RECENT RESULTS H1'09:
Interest income increased by 67% to be Rs 10.6 billion, while the interest expense grew at a faster pace of 83%. The net mark-up interest income after provisioning increased by 44.9%. The non-mark-up interest income decreased by 26% due to a decline in dividend income and a decline in income from dealing in foreign currencies. PAT was recorded at Rs 1384 million, an increase of 10.8%. The deposits increased to Rs 171.7 billion as compared to Rs 144.4 billion on December 31, 2008. The highest increase in deposits is in term deposits and saving accounts signifying an increase in interest expense in the future.
In the same period, advances increased to Rs 103.7 billion from Rs 100.2 billion, while investments increased to Rs 75.2 billion from Rs 48.2 billion. The trend in investments is in line with the overall trend in the industry along with government's tendency to over shoot its budgeted borrowing targets. Foreign Trade Business volume has also been satisfactory, considering the prevailing global and domestic economic conditions. The pre-tax profit of the Bank for the half year ended June 30, 2009 was Rs 2,197.6 million as compared to Rs 1,830.4 million during the corresponding period last year.
BANKING SECTOR UPDATE:
Our banking sector is quite resilient and has been able to withstand different types of market shocks and adverse macro economic conditions. This capability has been achieved through continuous financial reform process distinctively pursued during the past few years. Therefore, there should not be any cause of concern about the stability of the banking system in the near future. The banking sector has strong capital adequacy ratio which is well above the minimum requirement. CAR stood at 12.1 percent as of Jun,08 which is well above the international benchmark. Similarly, NPLs ratio and NPLs to capital ratio is also quite low and within acceptable ranges.
This is mainly because banks in Pakistan focus largely on conventional lending and not into sub-prime credit lending. SBP prudential regulations prohibit banks from clean lending and investment in low quality assets. Liquidity package worth Rs 270 billion was made public fortnight ago. Amendment in the Advances to Deposit Ratio (ADR) has enhanced the banks' existing lending capacity to Rs 550 billion as the average of advance-to-deposit ratio has dropped from 75 to 57 percent. Banks were facing huge liquidity shortage for last two months due to the tremendous withdrawals of cash from banks in the wake of default remorse, as a result of which the overnight rate reached new peak of 40-48 percent in the domestic market.

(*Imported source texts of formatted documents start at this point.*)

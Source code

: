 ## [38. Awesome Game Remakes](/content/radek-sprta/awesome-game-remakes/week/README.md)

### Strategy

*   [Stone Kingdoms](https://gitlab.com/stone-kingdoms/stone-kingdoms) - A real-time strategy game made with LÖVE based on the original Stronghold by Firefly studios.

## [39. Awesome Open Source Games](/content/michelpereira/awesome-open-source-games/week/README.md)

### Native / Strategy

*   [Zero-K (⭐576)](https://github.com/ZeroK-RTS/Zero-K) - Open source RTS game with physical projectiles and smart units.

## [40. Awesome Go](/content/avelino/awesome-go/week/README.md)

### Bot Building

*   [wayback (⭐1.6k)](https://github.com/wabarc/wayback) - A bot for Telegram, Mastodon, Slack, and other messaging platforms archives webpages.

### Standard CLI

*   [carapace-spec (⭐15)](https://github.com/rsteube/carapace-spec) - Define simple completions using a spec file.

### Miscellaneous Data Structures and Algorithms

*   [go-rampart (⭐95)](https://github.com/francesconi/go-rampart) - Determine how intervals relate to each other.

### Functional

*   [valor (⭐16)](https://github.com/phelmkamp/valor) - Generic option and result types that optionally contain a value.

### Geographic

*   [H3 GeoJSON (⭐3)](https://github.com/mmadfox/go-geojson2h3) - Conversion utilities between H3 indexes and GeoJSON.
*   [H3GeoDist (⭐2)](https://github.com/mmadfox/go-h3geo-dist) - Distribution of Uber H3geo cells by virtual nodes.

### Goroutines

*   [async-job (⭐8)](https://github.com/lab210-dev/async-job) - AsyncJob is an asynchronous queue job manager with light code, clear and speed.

To meet the banks' liquidity requirements, the SBP has reduced the CRR up to 5 percent besides exempting the time deposits of 1 year tenor and above from Statutory Liquidity Requirements (SLR). The current mover of central bank would inject a liquidity of Rs 30 billion in the banking system easing them to meet their customers' demand, while cumulatively with SBP's current and previous moves will have released liquidity of Rs 270 billion in the banking system.
ANALYSIS OF FINANCIAL PERFORMANCE
The profitability of BAHL has declined over the current year CY'08. The Profit After Tax rose by 15.90% while assets, deposits and equity rose by 25.46%, 25.71% and 38.81% respectively. In CY'08, the interest income was the major contributor to the profits and showed an increase of 32.54% while non interest income grew by 12.56%. Net markup interest income has increased by 57.88%. Bank Al-Habib's return on assets is below the industry averages reflecting lower profitability as compared to industry. Similarly, company's ROE has been way above the industry averages showing its leveraged position.

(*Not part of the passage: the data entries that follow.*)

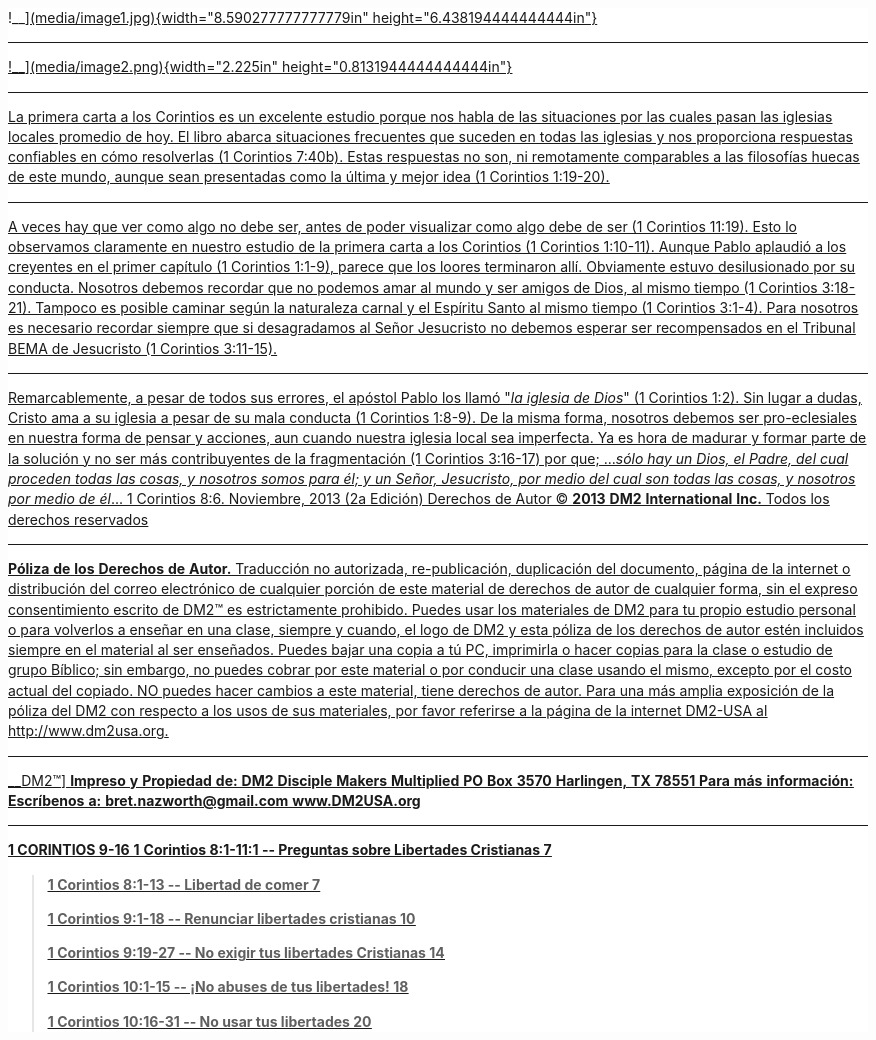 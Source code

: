 !__<u>](media/image1.jpg){width="8.590277777777779in" height="6.438194444444444in"}
___
!__<u>](media/image2.png){width="2.225in" height="0.8131944444444444in"}
___
La primera carta a los Corintios es un excelente estudio porque nos habla de las situaciones por las cuales pasan las iglesias locales promedio de hoy. El libro abarca situaciones frecuentes que suceden en todas las iglesias y nos proporciona respuestas confiables en cómo resolverlas (1 Corintios 7:40b). Estas respuestas no son, ni remotamente comparables a las filosofías huecas de este mundo, aunque sean presentadas como la última y mejor idea (1 Corintios 1:19-20).
___
A veces hay que ver como algo no debe ser, antes de poder visualizar como algo debe de ser (1 Corintios 11:19). Esto lo observamos claramente en nuestro estudio de la primera carta a los Corintios (1 Corintios 1:10-11). Aunque Pablo aplaudió a los creyentes en el primer capítulo (1 Corintios 1:1-9), parece que los loores terminaron allí. Obviamente estuvo desilusionado por su conducta. Nosotros debemos recordar que no podemos amar al mundo y ser amigos de Dios, al mismo tiempo (1 Corintios 3:18-21). Tampoco es posible caminar según la naturaleza carnal y el Espíritu Santo al mismo tiempo (1 Corintios 3:1-4). Para nosotros es necesario recordar siempre que si desagradamos al Señor Jesucristo no debemos esperar ser recompensados en el Tribunal BEMA de Jesucristo (1 Corintios 3:11-15).
___
Remarcablemente, a pesar de todos sus errores, el apóstol Pablo los llamó "*la iglesia de Dios*" (1 Corintios 1:2). Sin lugar a dudas, Cristo ama a su iglesia a pesar de su mala conducta (1 Corintios 1:8-9). De la misma forma, nosotros debemos ser pro-eclesiales en nuestra forma de pensar y acciones, aun cuando nuestra iglesia local sea imperfecta. Ya es hora de madurar y formar parte de la solución y no ser más contribuyentes de la fragmentación (1 Corintios 3:16-17) por que; ...*sólo hay un Dios, el Padre, del cual proceden todas las cosas, y nosotros somos para él; y un Señor, Jesucristo, por medio del cual son todas las cosas, y nosotros por medio de él*... 1 Corintios 8:6.
Noviembre, 2013 (2a Edición)
Derechos de Autor © **2013** **DM2** **International** **Inc.** Todos los derechos reservados
___
**Póliza** **de** **los** **Derechos** **de** **Autor.** Traducción no autorizada, re-publicación, duplicación del documento, página de la internet o distribución del correo electrónico de cualquier porción de este material de derechos de autor de cualquier forma, sin el expreso consentimiento escrito de DM2™ es estrictamente prohibido. Puedes usar los materiales de DM2 para tu propio estudio personal o para volverlos a enseñar en una clase, siempre y cuando, el logo de DM2 y esta póliza de los derechos de autor estén incluidos siempre en el material al ser enseñados. Puedes bajar una copia a tú PC, imprimirla o hacer copias para la clase o estudio de grupo Bíblico; sin embargo, no puedes cobrar por este material o por conducir una clase usando el mismo, excepto por el costo actual del copiado. NO puedes hacer cambios a este material, tiene derechos de autor. Para una más amplia exposición de la póliza del DM2 con respecto a los usos de sus materiales, por favor referirse a la página de la internet DM2-USA al <http://www.dm2usa.org>.
___
\__<u>DM2™\]
**Impreso** **y** **Propiedad** **de:**
**DM2**
**Disciple** **Makers** **Multiplied**
**PO** **Box** **3570**
**Harlingen,** **TX** **78551**
**Para** **más** **información:**
**Escríbenos** **a:** **bret.nazworth\@gmail.com**
**www.DM2USA.org**
___
**1 CORINTIOS 9-16**
**1** **Corintios 8:1-11:1 -- Preguntas sobre Libertades Cristianas 7**
> **1 Corintios 8:1-13 -- Libertad de comer 7**
>
> **1 Corintios 9:1-18 -- Renunciar libertades cristianas 10**
>
> **1 Corintios 9:19-27 -- No exigir tus libertades Cristianas 14**
>
> **1 Corintios 10:1-15 -- ¡No abuses de tus libertades! 18**
>
> **1 Corintios 10:16-31 -- No usar tus libertades 20**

This is clearly reflected in a very high deposit to equity multiple of 12.36 percent as compared to industry's 8.21 percent in the CY'08. The bank's performing advances were higher this time. Though the yield on the earning assets grew, this was offset by a higher cost of funding. In spite of that and the decline in banking sector spread, the bank's profitability picture remained positive, indicating that the bank has prudent policies in place for handling its deposits, advances and investments. Bank's EPS has slightly increased from Rs 4.59 in CY'07 to Rs 4.95 in CY'08. The earning assets of the bank have been growing all throughout.

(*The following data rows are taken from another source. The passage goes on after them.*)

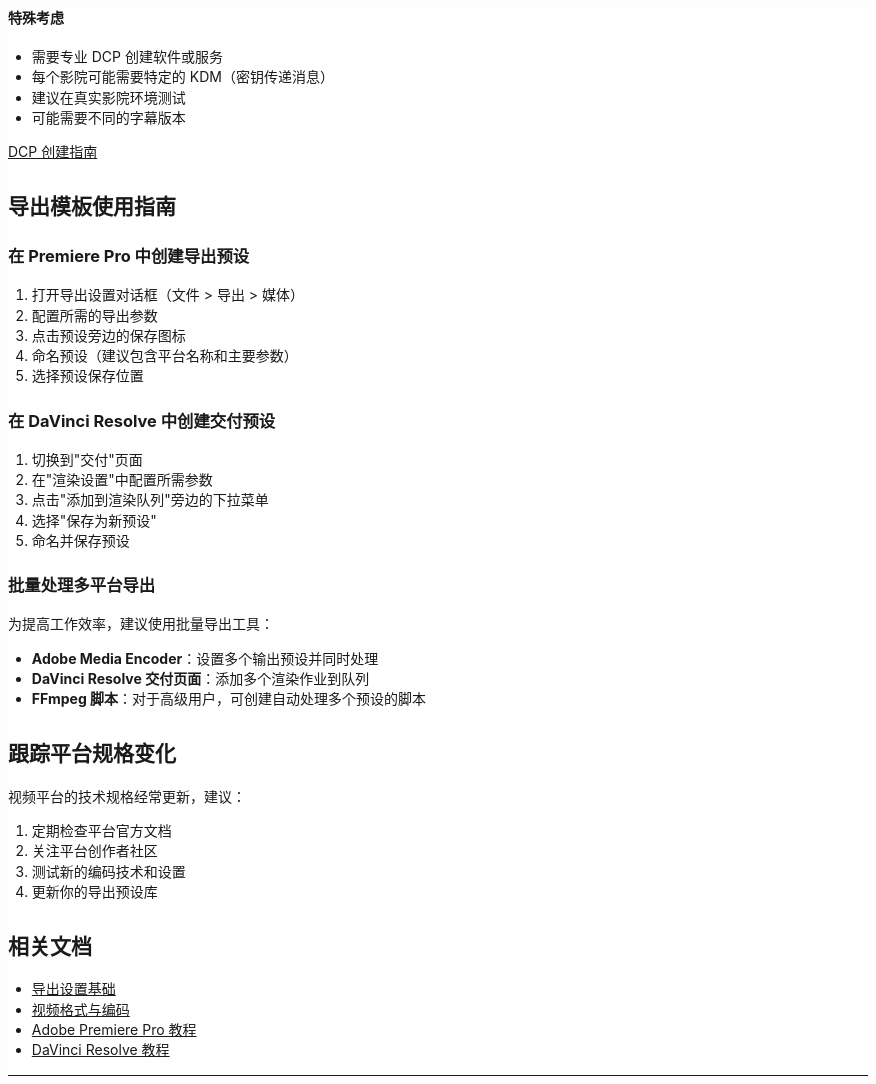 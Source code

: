 #### 特殊考虑
- 需要专业 DCP 创建软件或服务
- 每个影院可能需要特定的 KDM（密钥传递消息）
- 建议在真实影院环境测试
- 可能需要不同的字幕版本

[DCP 创建指南](https://www.dcinematools.com)

</div>

## 导出模板使用指南

### 在 Premiere Pro 中创建导出预设

1. 打开导出设置对话框（文件 > 导出 > 媒体）
2. 配置所需的导出参数
3. 点击预设旁边的保存图标
4. 命名预设（建议包含平台名称和主要参数）
5. 选择预设保存位置

### 在 DaVinci Resolve 中创建交付预设

1. 切换到"交付"页面
2. 在"渲染设置"中配置所需参数
3. 点击"添加到渲染队列"旁边的下拉菜单
4. 选择"保存为新预设"
5. 命名并保存预设

### 批量处理多平台导出

为提高工作效率，建议使用批量导出工具：

- **Adobe Media Encoder**：设置多个输出预设并同时处理
- **DaVinci Resolve 交付页面**：添加多个渲染作业到队列
- **FFmpeg 脚本**：对于高级用户，可创建自动处理多个预设的脚本

## 跟踪平台规格变化

视频平台的技术规格经常更新，建议：

1. 定期检查平台官方文档
2. 关注平台创作者社区
3. 测试新的编码技术和设置
4. 更新你的导出预设库

## 相关文档
- [导出设置基础](/guide/digital-video-post-production/output/export-settings)
- [视频格式与编码](/guide/digital-video-post-production/basics/video-formats)
- [Adobe Premiere Pro 教程](/guide/digital-video-post-production/software/premiere-pro)
- [DaVinci Resolve 教程](/guide/digital-video-post-production/software/davinci-resolve)

---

Higher deposits are being streamed into greater advances, lending, and investments especially. Bank's investments constituted about 32 percent of earning assets in the CY 08 as compared to 30 percent in the FY 07. This is mainly due to significant investment made in different government securities and Term finance Certificates in the FY08. Composition of the earning assets shows greater investments than advances which shows that the trend from CY'07 has continued. We expect this trend to increase further considering the higher NPLs to advances ratio and the worsening state of country's economy. Moreover, increasing investments in low-risky assets mean lower credit risk and better quality of assets.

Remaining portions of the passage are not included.